Aug 08 2008

Cans of worms?

Category: GeneralDave @ 11:14

It’s a hot summer’s day. You go into a small shop and take a can of something cold and fizzy out of the fridge, pay for it and, before you’ve even left the shop, you’ve pulled the ring-pull and taken a long, satisfying slug that’s coolly trickling down your throat. Great!

Now we’ve all done this at one time or another but think about this for a moment: you’ve just stuck into your mouth something that you have no idea where it’s been nor now it’s been stored. You didn’t clean it before drinking, did you? Of course not.
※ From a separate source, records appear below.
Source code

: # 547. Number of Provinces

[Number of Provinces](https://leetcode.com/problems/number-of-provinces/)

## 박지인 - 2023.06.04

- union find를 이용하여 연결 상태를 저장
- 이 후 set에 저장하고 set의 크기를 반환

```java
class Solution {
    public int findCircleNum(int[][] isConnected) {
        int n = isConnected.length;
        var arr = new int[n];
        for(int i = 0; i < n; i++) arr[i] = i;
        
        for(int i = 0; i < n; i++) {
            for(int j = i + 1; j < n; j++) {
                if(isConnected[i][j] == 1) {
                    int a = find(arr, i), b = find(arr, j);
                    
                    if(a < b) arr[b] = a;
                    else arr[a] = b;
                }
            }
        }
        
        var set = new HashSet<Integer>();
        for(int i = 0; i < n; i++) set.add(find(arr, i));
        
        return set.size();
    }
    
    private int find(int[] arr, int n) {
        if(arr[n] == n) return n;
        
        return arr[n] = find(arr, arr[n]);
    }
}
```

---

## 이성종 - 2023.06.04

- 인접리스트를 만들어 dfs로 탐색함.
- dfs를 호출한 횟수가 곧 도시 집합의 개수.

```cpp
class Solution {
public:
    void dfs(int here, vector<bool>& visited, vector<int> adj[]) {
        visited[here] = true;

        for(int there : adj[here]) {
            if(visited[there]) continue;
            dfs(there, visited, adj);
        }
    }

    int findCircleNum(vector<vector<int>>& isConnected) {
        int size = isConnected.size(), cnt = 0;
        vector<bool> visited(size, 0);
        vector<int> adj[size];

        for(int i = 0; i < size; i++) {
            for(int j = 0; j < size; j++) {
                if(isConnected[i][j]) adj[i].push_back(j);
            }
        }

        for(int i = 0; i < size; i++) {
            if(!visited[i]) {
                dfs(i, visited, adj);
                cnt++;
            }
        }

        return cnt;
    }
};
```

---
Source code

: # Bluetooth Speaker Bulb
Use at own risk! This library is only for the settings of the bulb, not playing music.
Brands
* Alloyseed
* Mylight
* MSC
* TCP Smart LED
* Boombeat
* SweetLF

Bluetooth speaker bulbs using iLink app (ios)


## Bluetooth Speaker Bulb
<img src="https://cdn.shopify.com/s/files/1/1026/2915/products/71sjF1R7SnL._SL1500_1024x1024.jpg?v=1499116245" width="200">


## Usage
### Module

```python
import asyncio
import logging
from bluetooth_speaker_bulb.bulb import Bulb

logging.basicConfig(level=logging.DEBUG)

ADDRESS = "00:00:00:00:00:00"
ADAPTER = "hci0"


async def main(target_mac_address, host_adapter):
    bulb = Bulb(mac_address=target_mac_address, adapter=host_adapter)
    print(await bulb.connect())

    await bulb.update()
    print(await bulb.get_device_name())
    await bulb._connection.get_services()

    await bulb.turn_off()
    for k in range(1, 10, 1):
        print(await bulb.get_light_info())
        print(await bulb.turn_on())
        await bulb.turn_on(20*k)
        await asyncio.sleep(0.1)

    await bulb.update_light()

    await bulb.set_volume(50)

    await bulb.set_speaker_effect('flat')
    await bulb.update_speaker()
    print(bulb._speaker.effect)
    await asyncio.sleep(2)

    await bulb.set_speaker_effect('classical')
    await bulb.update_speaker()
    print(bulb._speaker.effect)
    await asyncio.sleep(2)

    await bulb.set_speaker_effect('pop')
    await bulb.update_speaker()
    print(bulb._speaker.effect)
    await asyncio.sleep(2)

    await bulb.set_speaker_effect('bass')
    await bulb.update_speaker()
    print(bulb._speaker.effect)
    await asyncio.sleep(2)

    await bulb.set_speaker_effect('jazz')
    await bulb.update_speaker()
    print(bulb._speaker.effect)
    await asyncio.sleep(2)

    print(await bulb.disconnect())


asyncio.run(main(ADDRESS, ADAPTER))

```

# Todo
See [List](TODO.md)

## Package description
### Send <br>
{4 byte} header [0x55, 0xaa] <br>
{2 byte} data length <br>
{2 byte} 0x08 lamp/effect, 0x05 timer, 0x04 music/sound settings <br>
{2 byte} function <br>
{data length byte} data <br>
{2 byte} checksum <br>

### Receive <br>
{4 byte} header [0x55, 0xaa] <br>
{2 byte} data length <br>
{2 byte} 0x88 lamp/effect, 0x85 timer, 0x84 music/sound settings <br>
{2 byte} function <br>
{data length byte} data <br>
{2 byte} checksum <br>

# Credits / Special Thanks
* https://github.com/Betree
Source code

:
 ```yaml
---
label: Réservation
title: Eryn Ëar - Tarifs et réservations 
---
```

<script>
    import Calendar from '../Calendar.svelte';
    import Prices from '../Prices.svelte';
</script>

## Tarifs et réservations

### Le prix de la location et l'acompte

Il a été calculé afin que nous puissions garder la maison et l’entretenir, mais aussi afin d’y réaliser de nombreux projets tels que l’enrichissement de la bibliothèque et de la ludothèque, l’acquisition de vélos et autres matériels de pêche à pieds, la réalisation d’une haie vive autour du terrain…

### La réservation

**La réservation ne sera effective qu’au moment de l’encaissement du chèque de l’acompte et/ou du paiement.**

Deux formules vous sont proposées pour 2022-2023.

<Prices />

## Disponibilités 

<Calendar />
Have you ever been in the back room of a small corner shop? Or even a big one? They’re not the cleanest of places. The cans are usually delivered in shrink-wrap packs which keeps the worst of the dirt off. However, if a pack is opened and then only partly used, some of the remaining cans will be left uncovered. The pack may be on or near the floor so any dust kicked around (and there will be quite a bit) is going to land on the exposed cans.

Now here’s the thing: places like that are often frequented by mice, rats, cockroaches, and other insects. Apart from leaving their traces on the floor, they may well walk across the cans, urinating and/or defecating as they go. When you open the can, as the liquid leaves the can and enters your mouth, some of it inevitably ends up on the outside surface of the can first, thus washing off some of whatever dust etc is there. Need I go on?

The incidence of food poisoning and similar ailments has increased a lot over the last couple of decades and I can’t help wondering if drinking from ring-pull cans has contributed to this rise. This may not be such a new problem of course – before ring-pulls people would carry around one of those shiny pressed steel can openers so even ordinary cans could be opened on the hoof. Ring-pulls simply increased can sales as they are so much more convenient.

I once discussed this issue with a local councillor who was looking for an “issue” to campaign on at a higher political level. He could see the sense of what I was saying and said he’d ensure that cans he used in the future would be clean, especially those used by his two little girls. However, he wasn’t interested in taking up the matter to campaign on as he felt there wouldn’t be many votes in it – and, I suspect, he didn’t like the idea of taking on so many vested interests. Who can blame him? Well I do: I thought he had integrity but he turned out to be just another politician.

I don’t buy or use ring-pull cans any more. Do you?